The TDM (Transportation Demand Management) Encyclopedia, a leading resource for innovative transportation management strategies, makes an interesting statement: When real estate experts say, “location, location, location,’ they mean “accessibility, accessibility, accessibility.’ Mobility and accessibility are part of a balanced transportation equation; higher standards of living and greater mobility increase in tandem, and when mobility and accessibility break down, activity, trade, productivity, and growth begin to decline as well. Greater mobility, however, does not necessarily mean greater accessibility, and it is this that cities and towns need to focus on.
According to the Victoria Transport Policy Institute; ”All else being equal, increased mobility increases accessibility: the more and faster people can travel, the more destinations they can reach.” While conventional planning has been based primarily on mobility factors, such as average traffic speeds or congestion issues, accessibility analysis has lagged.
Access-based zoning focuses on the transition from mobility to destination.

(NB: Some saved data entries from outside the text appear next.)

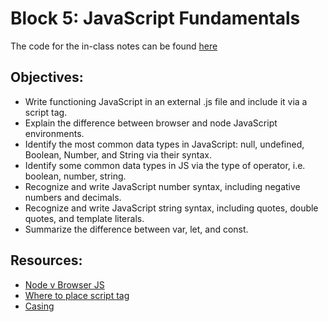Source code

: # Block 5: JavaScript Fundamentals

The code for the in-class notes can be found [here](./demo/README.md)

## Objectives:
* Write functioning JavaScript in an external .js file and include it via a script tag.
* Explain the difference between browser and node JavaScript environments.
* Identify the most common data types in JavaScript: null, undefined, Boolean, Number, and String via their syntax.
* Identify some common data types in JS via the type of operator, i.e. boolean, number, string.
* Recognize and write JavaScript number syntax, including negative numbers and decimals.
* Recognize and write JavaScript string syntax, including quotes, double quotes, and template literals.
* Summarize the difference between var, let, and const.

## Resources:
* <a href="https://medium.com/jspoint/how-javascript-works-in-browser-and-node-ab7d0d09ac2f" target="_blank">Node v Browser JS</a>
* <a href="https://stackoverflow.com/questions/436411/where-should-i-put-script-tags-in-html-markup" target="_blank">Where to place script tag</a>
* <a href="https://www.freecodecamp.org/news/snake-case-vs-camel-case-vs-pascal-case-vs-kebab-case-whats-the-difference/" target="_blank">Casing</a>

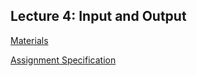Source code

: ## Lecture 4: **Input and Output**

[Materials](https://introcs.cs.princeton.edu/java/15inout/)

[Assignment Specification](https://coursera.cs.princeton.edu/introcs/assignments/io/specification.php)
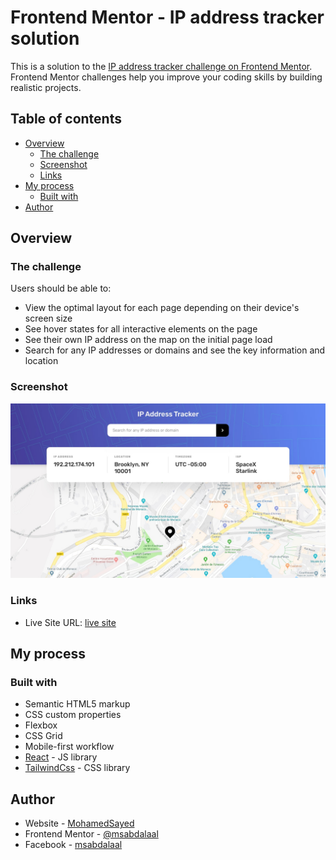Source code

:# Frontend Mentor - IP address tracker solution

This is a solution to the [IP address tracker challenge on Frontend Mentor](https://www.frontendmentor.io/challenges/ip-address-tracker-I8-0yYAH0). Frontend Mentor challenges help you improve your coding skills by building realistic projects.

## Table of contents

- [Overview](#overview)
  - [The challenge](#the-challenge)
  - [Screenshot](#screenshot)
  - [Links](#links)
- [My process](#my-process)
  - [Built with](#built-with)
- [Author](#author)

## Overview

### The challenge

Users should be able to:

- View the optimal layout for each page depending on their device's screen size
- See hover states for all interactive elements on the page
- See their own IP address on the map on the initial page load
- Search for any IP addresses or domains and see the key information and location

### Screenshot

![](./src/assets/images/screenshot.jpg)

### Links

- Live Site URL: [live site](msabdalaal.github.io/IP-Address-Tracker/)

## My process

### Built with

- Semantic HTML5 markup
- CSS custom properties
- Flexbox
- CSS Grid
- Mobile-first workflow
- [React](https://reactjs.org/) - JS library
- [TailwindCss](https://tailwindcss.com) - CSS library

## Author

- Website - [MohamedSayed](https://msabdalaal.github.io/MohamedSayed)
- Frontend Mentor - [@msabdalaal](https://www.frontendmentor.io/profile/msabdalaal)
- Facebook - [msabdalaal](https://fb.com/msabdalaal)
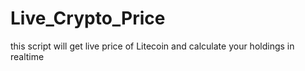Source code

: # Live_Crypto_Price
this script will get live price of Litecoin and calculate your holdings in realtime
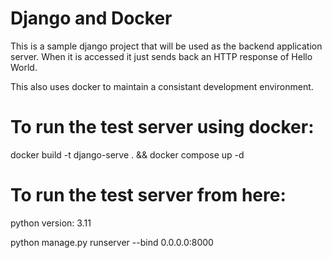 # Django and Docker
This is a sample django project that will be used as the backend application server.
When it is accessed it just sends back an HTTP response of Hello World.

This also uses docker to maintain a consistant development environment.

# To run the test server using docker:

docker build -t django-serve . && docker compose up -d

# To run the test server from here:
python version: 3.11

python manage.py runserver --bind 0.0.0.0:8000
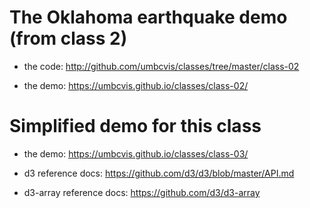 
# The Oklahoma earthquake demo (from class 2)

* the code: http://github.com/umbcvis/classes/tree/master/class-02

* the demo: https://umbcvis.github.io/classes/class-02/

# Simplified demo for this class

* the demo: https://umbcvis.github.io/classes/class-03/

* d3 reference docs: https://github.com/d3/d3/blob/master/API.md

* d3-array reference docs: https://github.com/d3/d3-array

You don’t have to go far to find a depressed downtown strip with tired old buildings, vacant lots, and marginal businesses. Meanwhile, out on the strip, business is booming. But in those quaint and touristy spots, everything is inverted. The interesting boutiques are thriving and the franchises are tawdry.
What’s up with that? Well… It’s access we’re talking about here. The dying old commercial areas don’t have it, the miracle miles sort of have it, and the happening locations have it big time.
“Perhaps the most anti-pedestrian feature of contemporary retail practice is the front parking lot. Most stores thrive only when fronted by streets containing both pedestrians and slow-moving cars.” ~ (Duany, Suburban Nation: The Rise of Sprawl and the Decline of the American Dream 2010).
Retail businesses gravitate to high visibility and high-volume traffic areas. This has always been the case with main streets. Office districts also congregate as hubs of economic activity. Access-based zoning diverts traffic away from the main street and refocuses the main street to mixed-use. The main street provides local traffic to facilitate work, shopping, school, events, socializing, etc.
A high utilization rate of basement and curbside parking can also be achieved with access-based zoning. Curbside uses would generally be limited to short-term stays. In addition to linear access along the Main Street, a vertical separation of uses from parking access below, to pedestrian and vehicular access beside, to live/work spaces above, add to the buzz of easily accessed diversity.